Senator McCain wants to privatize Social Security. It is a stance he has repeatedly taken over the past ten years in recorded votes, interviews, speeches, and documents. It is also a position that he will deny in this campaign. In fact he tried to deny it at a June town hall meeting in New Hampshire, when he declared, “I’m not for, quote, privatizing Social Security. I never have been. I never will be.” But the contrary evidence is overwhelming.
As long ago as 1998, several years before the Bush administration sought to promote privatization, he voted to partially replace Social Security with private accounts. He included privatization in the economic platform of his 2000 presidential campaign. He spoke out in support of the White House’s ill-fated push for privatization during the spring of 2005. And when that plan started to sink into oblivion, despite an advertising and public relations budget that exceeded $50 million, he tried to save it.
Another day another half truth. The current POTUS thought it would be better for Americans to invest their Retirement income into different means of making it grow. Instead of the pale 2% we get from the Government. Which by the way is the same amount first offered in 1930.
One of those options was the Stock Market, a highly risky and volital investment place, but where many fortunes have been made. Ask your DNC leaders.
It is today in shambles because of poor investing, speculations and speculators. Now the Dems in Congress want to save it.
Let it crash! Let it burn.
Same for Lehman Brothers, AIG and all of your crooked scam companies.
No. The current POTOS lied and said that we now get a 2% ROI. That's not how Social Security works at all. Our money is not invested for us. It is used to pay current retirees. That's how the system was able to cover the first generation with NO prior savings.
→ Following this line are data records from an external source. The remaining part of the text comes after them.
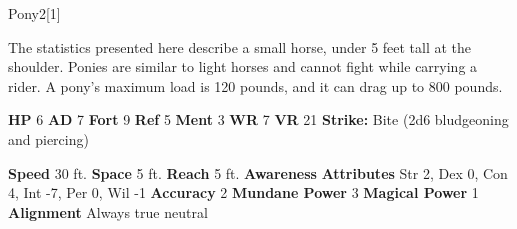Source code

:   \begin{monsection}{Pony}{2}[1]
    \vspace{-1em}\vspace{-1em}
    \vspace{0em}

    
      The statistics presented here describe a small horse, under 5 feet tall at the shoulder.
      Ponies are similar to light horses and cannot fight while carrying a rider.
      A pony's maximum load is 120 pounds, and it can drag up to 800 pounds.
    
    

    \begin{spellcontent}
      \begin{spelltargetinginfo}
        \pari \textbf{HP} 6 \monsep
          \textbf{AD} 7 \monsep
          \textbf{Fort} 9 \monsep
          \textbf{Ref} 5 \monsep
          \textbf{Ment} 3
        \pari \textbf{WR} 7 \monsep
        \textbf{VR} 21
        \pari \textbf{Strike:}
            Bite  (2d6 bludgeoning and piercing)
      \end{spelltargetinginfo}
    \end{spellcontent}
    \begin{monsterfooter}
      \pari \textbf{Speed} 30 ft. \monsep
        \textbf{Space} 5 ft. \monsep
        \textbf{Reach} 5 ft.
      \pari \textbf{Awareness} 
      \pari \textbf{Attributes}
        Str 2, Dex 0,
        Con 4, Int -7,
        Per 0, Wil -1
      \pari \textbf{Accuracy} 2 \monsep
        \textbf{Mundane Power} 3 \monsep
      \textbf{Magical Power} 1
      \pari \textbf{Alignment} Always true neutral
    \end{monsterfooter}
  \end{monsection}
You can argue that's a bad system. It certainly has problems dealing with odd demographic shifts like the retirement of the boomers. Of course, the doomsayers don't mention that once the boomers do start dying off, the demographic situation of SS will probably improve.
In any case, Bush wanted to start investing current workers' money in the stock market (and elsewhere), replacing it with huge amounts of borrowed money to continue paying benefits to current retirees. I guess he intended to pay them with all the extra money that more and more tax cuts would bring in. That's not voodoo economics. It's just lying.
(My 1st blog) The events of the past 2 days are interesting and focus on 1: Our gratitude to Franklin Roosevelt, for 75yrs ago he put in place regulations that prevented this meltdown from being another GREAT DEPRESSION. 2: Asking McCain if the alphabet soup of gov't. regulations that is smothering this country includes the FDIC and the FSLIC that has protected those of us making under $5 million a year. 3: The Republican belief that government programs to bail out the middle class from the crushing burdon of health care are superceeded by the need to bail out the large financial institutions that have been preaching "free market" philosophy ...now that the chickens are coming home to roost.
The problem with John Neffinger spin on this issue is that Social Security, as it is set-up, if it were run by a private citizen would be illegal because it is nothing more than a ponzi scheme which as we all know never works out for the "last ones" in.
.ncpa.org/ pub/ba/ba5 14/
Also it should be noted Galveston County opted out of Social Security for their workers in 1981. Guess which program has better return on the investment? It ain't the federal retirement program.
http://www
I'm glad you brought this up, John. Not only did the Repubs want to privatize Soc. Sec., but in 2004 and 2005 Bush was more than happy to take credit for the American housing explosion (see the State of the Union Addresses for those years). The Repubs should be very, very quiet for awhile instead of trying to lie their ways out of these messes.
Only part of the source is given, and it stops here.